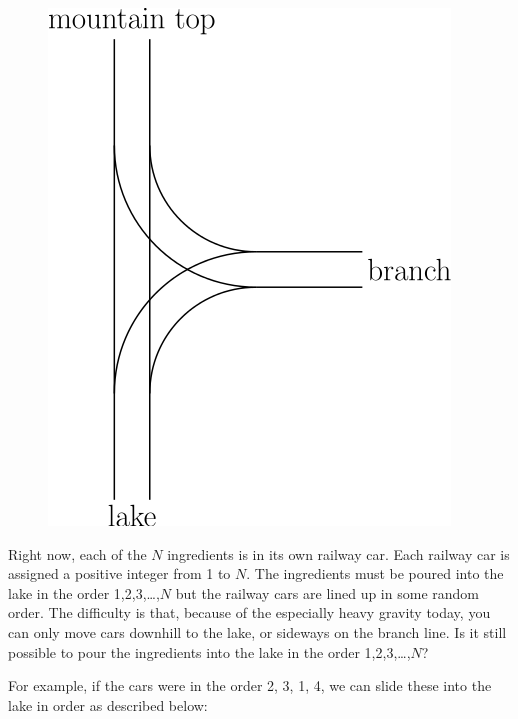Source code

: \documentclass{problem-set}
\begin{document}
\begin{figure}[h]
    \centering
    \includegraphics[scale=0.5]{the-candy-mountain-1}
\end{figure}

\pushnewpage

Right now, each of the $N$ ingredients is in its own railway car. Each railway car is assigned a positive integer from 1 to $N$. The ingredients must be poured into the lake in the order 1,2,3,…,$N$ but the railway cars are lined up in some random order. The difficulty is that, because of the especially heavy gravity today, you can only move cars downhill to the lake, or sideways on the branch line. Is it still possible to pour the ingredients into the lake in the order 1,2,3,…,$N$?

For example, if the cars were in the order 2, 3, 1, 4, we can slide these into the lake in order as described below:
\end{document}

* _Task requirements_: Each line of the entries above that contains "lake" must be copied into the answer.

* _Answer section_:
Right now, each of the $N$ ingredients is in its own railway car. Each railway car is assigned a positive integer from 1 to $N$. The ingredients must be poured into the lake in the order 1,2,3,…,$N$ but the railway cars are lined up in some random order. The difficulty is that, because of the especially heavy gravity today, you can only move cars downhill to the lake, or sideways on the branch line. Is it still possible to pour the ingredients into the lake in the order 1,2,3,…,$N$?
For example, if the cars were in the order 2, 3, 1, 4, we can slide these into the lake in order as described below:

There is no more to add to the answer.